Recorded data:
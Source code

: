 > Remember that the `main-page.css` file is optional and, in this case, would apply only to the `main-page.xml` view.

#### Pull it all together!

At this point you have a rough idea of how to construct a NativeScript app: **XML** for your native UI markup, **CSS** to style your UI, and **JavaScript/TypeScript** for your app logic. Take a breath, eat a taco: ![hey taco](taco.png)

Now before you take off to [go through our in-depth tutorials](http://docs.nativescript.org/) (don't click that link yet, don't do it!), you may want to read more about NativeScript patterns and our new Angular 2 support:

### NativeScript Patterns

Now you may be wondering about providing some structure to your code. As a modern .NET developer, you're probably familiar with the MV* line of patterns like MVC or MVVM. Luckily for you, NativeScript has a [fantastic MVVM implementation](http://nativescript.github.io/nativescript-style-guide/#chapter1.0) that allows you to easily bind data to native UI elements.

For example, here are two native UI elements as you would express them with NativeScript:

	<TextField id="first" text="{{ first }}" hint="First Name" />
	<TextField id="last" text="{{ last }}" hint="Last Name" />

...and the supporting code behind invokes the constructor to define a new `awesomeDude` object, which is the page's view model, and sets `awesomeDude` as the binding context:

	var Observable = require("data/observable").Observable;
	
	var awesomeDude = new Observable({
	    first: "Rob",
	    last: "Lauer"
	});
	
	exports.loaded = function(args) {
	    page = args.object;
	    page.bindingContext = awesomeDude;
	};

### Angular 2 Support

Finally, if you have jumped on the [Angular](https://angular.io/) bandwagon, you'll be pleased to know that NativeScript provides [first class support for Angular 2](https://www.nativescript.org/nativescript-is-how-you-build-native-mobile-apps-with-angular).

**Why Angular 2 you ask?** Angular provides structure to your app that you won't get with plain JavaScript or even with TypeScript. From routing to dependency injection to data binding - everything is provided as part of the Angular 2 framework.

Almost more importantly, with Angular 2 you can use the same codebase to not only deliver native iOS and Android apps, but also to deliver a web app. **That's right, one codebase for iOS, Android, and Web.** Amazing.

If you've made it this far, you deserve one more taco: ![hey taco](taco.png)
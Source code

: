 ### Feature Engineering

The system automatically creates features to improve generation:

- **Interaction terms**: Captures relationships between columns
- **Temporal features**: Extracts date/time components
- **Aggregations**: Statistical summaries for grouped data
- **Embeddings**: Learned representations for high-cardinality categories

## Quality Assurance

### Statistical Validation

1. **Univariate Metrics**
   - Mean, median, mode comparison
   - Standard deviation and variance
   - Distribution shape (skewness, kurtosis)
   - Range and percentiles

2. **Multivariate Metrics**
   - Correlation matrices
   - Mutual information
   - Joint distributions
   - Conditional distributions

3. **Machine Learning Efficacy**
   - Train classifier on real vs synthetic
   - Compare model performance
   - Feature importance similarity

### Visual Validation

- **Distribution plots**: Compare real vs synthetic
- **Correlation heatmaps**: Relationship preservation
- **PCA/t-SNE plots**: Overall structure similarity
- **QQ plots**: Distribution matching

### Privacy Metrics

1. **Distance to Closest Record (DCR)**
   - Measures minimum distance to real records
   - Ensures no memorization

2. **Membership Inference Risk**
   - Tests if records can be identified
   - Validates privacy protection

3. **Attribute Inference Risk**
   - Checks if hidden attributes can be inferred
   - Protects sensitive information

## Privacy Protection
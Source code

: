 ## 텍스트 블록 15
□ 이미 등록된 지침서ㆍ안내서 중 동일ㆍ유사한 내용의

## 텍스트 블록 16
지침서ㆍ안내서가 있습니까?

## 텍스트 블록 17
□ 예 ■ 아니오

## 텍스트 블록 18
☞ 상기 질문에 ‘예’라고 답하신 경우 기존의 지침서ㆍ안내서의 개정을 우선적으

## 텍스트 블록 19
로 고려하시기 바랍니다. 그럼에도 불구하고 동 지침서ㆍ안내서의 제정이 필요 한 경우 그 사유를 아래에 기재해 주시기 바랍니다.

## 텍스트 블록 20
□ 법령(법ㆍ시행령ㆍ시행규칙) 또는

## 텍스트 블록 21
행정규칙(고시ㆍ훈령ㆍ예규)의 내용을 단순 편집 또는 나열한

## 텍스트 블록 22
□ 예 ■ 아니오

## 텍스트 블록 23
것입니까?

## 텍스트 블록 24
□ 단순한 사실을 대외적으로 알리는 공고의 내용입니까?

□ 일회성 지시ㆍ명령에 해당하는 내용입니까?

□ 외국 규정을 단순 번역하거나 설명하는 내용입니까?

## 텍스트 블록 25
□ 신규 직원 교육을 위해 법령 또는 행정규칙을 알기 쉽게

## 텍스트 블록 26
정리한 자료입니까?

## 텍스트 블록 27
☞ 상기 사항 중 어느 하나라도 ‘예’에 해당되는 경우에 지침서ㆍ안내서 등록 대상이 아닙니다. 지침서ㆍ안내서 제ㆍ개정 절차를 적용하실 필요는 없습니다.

Instructions for the task: Lines containing the word "structure": copy each of them from the material.

Problem solution:
Now you may be wondering about providing some structure to your code. As a modern .NET developer, you're probably familiar with the MV* line of patterns like MVC or MVVM. Luckily for you, NativeScript has a [fantastic MVVM implementation](http://nativescript.github.io/nativescript-style-guide/#chapter1.0) that allows you to easily bind data to native UI elements.
**Why Angular 2 you ask?** Angular provides structure to your app that you won't get with plain JavaScript or even with TypeScript. From routing to dependency injection to data binding - everything is provided as part of the Angular 2 framework.
- **PCA/t-SNE plots**: Overall structure similarity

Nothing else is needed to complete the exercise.